_Task item:_
Determine the number of lines in the data below that contain the string "repo", and respond with that number alone.

* * *

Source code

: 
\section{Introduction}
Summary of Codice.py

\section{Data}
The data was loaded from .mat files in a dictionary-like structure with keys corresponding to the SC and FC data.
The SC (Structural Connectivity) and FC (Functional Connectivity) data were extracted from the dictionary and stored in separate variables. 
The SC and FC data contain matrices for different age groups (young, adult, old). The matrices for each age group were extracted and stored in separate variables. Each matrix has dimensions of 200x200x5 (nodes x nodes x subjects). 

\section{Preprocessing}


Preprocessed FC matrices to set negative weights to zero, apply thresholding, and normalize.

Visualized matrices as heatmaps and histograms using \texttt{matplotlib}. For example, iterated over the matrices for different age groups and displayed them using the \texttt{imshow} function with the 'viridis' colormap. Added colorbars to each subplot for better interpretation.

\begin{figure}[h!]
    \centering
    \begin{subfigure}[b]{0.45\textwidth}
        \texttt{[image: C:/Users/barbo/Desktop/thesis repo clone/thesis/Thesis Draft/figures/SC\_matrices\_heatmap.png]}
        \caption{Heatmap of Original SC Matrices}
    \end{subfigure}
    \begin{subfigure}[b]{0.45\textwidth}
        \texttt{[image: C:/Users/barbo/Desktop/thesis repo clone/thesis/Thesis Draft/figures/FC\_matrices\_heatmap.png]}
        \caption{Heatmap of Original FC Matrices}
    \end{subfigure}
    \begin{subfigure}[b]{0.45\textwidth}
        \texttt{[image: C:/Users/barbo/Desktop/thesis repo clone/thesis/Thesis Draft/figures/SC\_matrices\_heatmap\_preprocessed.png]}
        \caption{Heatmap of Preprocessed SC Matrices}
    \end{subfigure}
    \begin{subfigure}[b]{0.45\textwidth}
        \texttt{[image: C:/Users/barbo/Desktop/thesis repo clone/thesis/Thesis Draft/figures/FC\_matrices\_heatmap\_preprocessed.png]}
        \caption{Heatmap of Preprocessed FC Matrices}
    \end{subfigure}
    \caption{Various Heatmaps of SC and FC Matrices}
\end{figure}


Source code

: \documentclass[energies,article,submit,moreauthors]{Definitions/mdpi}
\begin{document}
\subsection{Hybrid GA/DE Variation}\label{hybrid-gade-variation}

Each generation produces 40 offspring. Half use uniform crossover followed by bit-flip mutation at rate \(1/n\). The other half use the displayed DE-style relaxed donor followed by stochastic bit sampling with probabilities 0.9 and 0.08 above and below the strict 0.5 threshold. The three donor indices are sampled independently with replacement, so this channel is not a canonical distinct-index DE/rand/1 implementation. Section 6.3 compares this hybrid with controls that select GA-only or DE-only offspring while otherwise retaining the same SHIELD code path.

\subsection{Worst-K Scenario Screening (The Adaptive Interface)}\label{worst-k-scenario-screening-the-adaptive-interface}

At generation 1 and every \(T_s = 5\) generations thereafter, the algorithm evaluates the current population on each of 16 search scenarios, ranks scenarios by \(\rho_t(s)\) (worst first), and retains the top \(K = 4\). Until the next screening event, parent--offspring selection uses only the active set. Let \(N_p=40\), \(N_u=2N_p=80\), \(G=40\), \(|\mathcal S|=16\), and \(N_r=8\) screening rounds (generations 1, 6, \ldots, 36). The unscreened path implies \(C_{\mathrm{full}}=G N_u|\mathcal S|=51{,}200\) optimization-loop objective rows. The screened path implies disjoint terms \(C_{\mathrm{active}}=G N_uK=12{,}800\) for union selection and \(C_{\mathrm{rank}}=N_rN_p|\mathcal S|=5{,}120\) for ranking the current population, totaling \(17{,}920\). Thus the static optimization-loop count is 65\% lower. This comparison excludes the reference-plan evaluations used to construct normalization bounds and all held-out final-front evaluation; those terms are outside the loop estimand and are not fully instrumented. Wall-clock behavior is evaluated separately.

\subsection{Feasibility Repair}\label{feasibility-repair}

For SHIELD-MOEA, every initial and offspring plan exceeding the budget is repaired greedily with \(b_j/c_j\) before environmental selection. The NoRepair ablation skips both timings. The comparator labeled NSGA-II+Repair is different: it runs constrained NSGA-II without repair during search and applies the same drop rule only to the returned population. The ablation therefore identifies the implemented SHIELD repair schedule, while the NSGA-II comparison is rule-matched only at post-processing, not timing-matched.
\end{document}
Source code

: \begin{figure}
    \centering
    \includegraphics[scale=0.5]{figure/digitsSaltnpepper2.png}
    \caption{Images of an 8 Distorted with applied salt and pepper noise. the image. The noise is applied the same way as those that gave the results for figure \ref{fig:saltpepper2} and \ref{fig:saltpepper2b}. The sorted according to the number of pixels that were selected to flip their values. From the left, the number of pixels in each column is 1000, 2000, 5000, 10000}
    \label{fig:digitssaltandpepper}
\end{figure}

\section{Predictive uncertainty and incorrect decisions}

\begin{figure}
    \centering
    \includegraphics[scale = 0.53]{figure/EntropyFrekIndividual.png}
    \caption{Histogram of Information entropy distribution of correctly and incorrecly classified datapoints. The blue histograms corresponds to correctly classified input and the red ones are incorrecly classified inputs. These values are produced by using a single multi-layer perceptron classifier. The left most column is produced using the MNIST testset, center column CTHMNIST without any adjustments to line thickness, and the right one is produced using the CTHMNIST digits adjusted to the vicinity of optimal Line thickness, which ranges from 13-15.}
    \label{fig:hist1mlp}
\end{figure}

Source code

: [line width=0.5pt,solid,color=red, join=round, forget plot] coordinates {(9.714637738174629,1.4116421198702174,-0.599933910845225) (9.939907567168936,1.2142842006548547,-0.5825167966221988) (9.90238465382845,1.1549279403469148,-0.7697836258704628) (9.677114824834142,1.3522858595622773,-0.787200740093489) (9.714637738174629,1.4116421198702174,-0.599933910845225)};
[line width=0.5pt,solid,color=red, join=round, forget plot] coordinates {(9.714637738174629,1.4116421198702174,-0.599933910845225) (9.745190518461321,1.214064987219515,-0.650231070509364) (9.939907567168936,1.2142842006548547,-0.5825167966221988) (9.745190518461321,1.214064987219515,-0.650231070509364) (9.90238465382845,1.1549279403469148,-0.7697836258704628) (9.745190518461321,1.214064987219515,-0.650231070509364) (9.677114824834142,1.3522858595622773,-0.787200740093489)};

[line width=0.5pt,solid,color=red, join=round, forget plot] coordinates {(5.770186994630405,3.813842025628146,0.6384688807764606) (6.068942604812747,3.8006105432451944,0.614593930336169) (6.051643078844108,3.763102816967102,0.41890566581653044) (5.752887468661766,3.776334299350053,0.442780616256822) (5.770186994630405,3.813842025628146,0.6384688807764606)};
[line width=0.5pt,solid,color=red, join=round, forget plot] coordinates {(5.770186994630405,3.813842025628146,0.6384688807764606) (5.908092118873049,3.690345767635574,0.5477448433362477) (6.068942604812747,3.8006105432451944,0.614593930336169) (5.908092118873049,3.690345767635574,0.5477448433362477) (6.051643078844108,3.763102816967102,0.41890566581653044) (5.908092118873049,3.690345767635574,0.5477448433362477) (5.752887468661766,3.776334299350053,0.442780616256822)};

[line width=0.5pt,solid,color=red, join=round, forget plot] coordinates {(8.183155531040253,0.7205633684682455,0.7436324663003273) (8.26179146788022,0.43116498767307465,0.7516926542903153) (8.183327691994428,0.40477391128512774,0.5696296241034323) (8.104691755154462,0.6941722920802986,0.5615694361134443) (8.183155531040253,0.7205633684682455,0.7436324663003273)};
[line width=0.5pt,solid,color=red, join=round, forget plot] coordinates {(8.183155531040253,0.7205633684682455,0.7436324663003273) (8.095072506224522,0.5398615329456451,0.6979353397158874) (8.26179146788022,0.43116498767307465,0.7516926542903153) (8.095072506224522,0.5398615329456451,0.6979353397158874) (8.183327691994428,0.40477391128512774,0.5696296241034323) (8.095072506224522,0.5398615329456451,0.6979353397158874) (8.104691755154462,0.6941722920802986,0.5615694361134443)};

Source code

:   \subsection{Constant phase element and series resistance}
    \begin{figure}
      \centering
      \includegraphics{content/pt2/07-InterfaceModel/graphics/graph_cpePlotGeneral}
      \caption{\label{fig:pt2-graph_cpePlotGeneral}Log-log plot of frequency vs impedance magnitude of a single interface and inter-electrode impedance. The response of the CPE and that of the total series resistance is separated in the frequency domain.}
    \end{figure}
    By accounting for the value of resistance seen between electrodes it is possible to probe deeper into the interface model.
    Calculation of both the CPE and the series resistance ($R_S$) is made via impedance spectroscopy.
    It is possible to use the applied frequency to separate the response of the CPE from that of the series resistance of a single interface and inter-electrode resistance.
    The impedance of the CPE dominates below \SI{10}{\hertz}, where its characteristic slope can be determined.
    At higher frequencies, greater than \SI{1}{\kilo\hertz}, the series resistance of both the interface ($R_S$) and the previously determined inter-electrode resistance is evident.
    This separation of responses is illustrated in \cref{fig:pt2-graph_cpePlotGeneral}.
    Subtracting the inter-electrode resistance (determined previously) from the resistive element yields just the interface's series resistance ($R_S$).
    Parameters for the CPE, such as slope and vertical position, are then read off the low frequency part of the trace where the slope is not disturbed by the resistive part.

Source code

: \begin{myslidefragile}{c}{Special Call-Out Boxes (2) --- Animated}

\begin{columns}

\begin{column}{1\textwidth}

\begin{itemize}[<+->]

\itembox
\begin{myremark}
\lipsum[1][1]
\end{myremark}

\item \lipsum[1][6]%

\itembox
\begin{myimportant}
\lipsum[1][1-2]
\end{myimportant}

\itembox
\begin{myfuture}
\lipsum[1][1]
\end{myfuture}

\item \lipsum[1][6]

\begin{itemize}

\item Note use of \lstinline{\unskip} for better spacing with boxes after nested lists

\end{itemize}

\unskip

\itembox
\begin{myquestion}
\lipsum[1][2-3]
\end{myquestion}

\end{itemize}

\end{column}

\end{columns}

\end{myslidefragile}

* * *

_Result of the exercise:_
4